__Directions for this task__
Write the entries below out again in full. Match every character.
Content starts
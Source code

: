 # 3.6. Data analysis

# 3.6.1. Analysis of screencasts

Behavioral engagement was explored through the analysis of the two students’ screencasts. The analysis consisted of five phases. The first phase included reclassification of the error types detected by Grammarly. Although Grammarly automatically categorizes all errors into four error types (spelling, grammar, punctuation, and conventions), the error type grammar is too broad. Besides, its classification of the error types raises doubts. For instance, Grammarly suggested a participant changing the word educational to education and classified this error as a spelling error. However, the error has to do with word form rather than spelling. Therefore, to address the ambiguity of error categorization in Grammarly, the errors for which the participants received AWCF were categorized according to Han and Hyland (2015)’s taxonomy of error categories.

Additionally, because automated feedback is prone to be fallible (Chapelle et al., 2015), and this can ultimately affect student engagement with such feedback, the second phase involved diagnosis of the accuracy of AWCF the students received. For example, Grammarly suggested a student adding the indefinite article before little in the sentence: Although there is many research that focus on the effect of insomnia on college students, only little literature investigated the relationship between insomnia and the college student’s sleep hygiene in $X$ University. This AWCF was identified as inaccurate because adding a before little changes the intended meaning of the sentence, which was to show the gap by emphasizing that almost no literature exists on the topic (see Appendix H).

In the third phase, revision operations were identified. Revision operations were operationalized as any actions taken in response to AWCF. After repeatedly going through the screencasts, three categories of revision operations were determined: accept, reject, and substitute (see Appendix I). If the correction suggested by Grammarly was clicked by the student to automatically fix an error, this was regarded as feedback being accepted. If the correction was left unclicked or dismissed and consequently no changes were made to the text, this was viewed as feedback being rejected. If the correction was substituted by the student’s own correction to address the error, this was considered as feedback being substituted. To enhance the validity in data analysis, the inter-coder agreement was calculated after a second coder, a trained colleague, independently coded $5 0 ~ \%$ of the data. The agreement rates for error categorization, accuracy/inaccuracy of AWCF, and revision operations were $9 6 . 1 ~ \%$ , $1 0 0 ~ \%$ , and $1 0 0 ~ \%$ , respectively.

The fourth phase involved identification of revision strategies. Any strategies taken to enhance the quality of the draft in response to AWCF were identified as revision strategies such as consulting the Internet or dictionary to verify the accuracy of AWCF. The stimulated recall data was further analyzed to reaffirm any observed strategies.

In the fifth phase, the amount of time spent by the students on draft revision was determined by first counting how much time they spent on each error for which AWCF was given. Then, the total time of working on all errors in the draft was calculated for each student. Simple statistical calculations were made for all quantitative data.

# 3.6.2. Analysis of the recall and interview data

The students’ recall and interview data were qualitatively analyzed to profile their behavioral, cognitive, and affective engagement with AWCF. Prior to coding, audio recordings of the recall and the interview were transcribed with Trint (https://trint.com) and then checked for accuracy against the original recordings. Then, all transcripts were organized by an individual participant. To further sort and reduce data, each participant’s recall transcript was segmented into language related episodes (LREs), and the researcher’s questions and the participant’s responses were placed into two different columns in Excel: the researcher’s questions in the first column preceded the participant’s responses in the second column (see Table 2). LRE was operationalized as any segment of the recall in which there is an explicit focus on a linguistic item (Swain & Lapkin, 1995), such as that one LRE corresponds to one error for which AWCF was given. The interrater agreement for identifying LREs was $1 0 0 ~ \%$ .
Content ends
__Solution__
Source code

: # 3.6. Data analysis

# 3.6.1. Analysis of screencasts

Behavioral engagement was explored through the analysis of the two students’ screencasts. The analysis consisted of five phases. The first phase included reclassification of the error types detected by Grammarly. Although Grammarly automatically categorizes all errors into four error types (spelling, grammar, punctuation, and conventions), the error type grammar is too broad. Besides, its classification of the error types raises doubts. For instance, Grammarly suggested a participant changing the word educational to education and classified this error as a spelling error. However, the error has to do with word form rather than spelling. Therefore, to address the ambiguity of error categorization in Grammarly, the errors for which the participants received AWCF were categorized according to Han and Hyland (2015)’s taxonomy of error categories.

Additionally, because automated feedback is prone to be fallible (Chapelle et al., 2015), and this can ultimately affect student engagement with such feedback, the second phase involved diagnosis of the accuracy of AWCF the students received. For example, Grammarly suggested a student adding the indefinite article before little in the sentence: Although there is many research that focus on the effect of insomnia on college students, only little literature investigated the relationship between insomnia and the college student’s sleep hygiene in $X$ University. This AWCF was identified as inaccurate because adding a before little changes the intended meaning of the sentence, which was to show the gap by emphasizing that almost no literature exists on the topic (see Appendix H).

In the third phase, revision operations were identified. Revision operations were operationalized as any actions taken in response to AWCF. After repeatedly going through the screencasts, three categories of revision operations were determined: accept, reject, and substitute (see Appendix I). If the correction suggested by Grammarly was clicked by the student to automatically fix an error, this was regarded as feedback being accepted. If the correction was left unclicked or dismissed and consequently no changes were made to the text, this was viewed as feedback being rejected. If the correction was substituted by the student’s own correction to address the error, this was considered as feedback being substituted. To enhance the validity in data analysis, the inter-coder agreement was calculated after a second coder, a trained colleague, independently coded $5 0 ~ \%$ of the data. The agreement rates for error categorization, accuracy/inaccuracy of AWCF, and revision operations were $9 6 . 1 ~ \%$ , $1 0 0 ~ \%$ , and $1 0 0 ~ \%$ , respectively.

The fourth phase involved identification of revision strategies. Any strategies taken to enhance the quality of the draft in response to AWCF were identified as revision strategies such as consulting the Internet or dictionary to verify the accuracy of AWCF. The stimulated recall data was further analyzed to reaffirm any observed strategies.

In the fifth phase, the amount of time spent by the students on draft revision was determined by first counting how much time they spent on each error for which AWCF was given. Then, the total time of working on all errors in the draft was calculated for each student. Simple statistical calculations were made for all quantitative data.

# 3.6.2. Analysis of the recall and interview data

The students’ recall and interview data were qualitatively analyzed to profile their behavioral, cognitive, and affective engagement with AWCF. Prior to coding, audio recordings of the recall and the interview were transcribed with Trint (https://trint.com) and then checked for accuracy against the original recordings. Then, all transcripts were organized by an individual participant. To further sort and reduce data, each participant’s recall transcript was segmented into language related episodes (LREs), and the researcher’s questions and the participant’s responses were placed into two different columns in Excel: the researcher’s questions in the first column preceded the participant’s responses in the second column (see Table 2). LRE was operationalized as any segment of the recall in which there is an explicit focus on a linguistic item (Swain & Lapkin, 1995), such as that one LRE corresponds to one error for which AWCF was given. The interrater agreement for identifying LREs was $1 0 0 ~ \%$ .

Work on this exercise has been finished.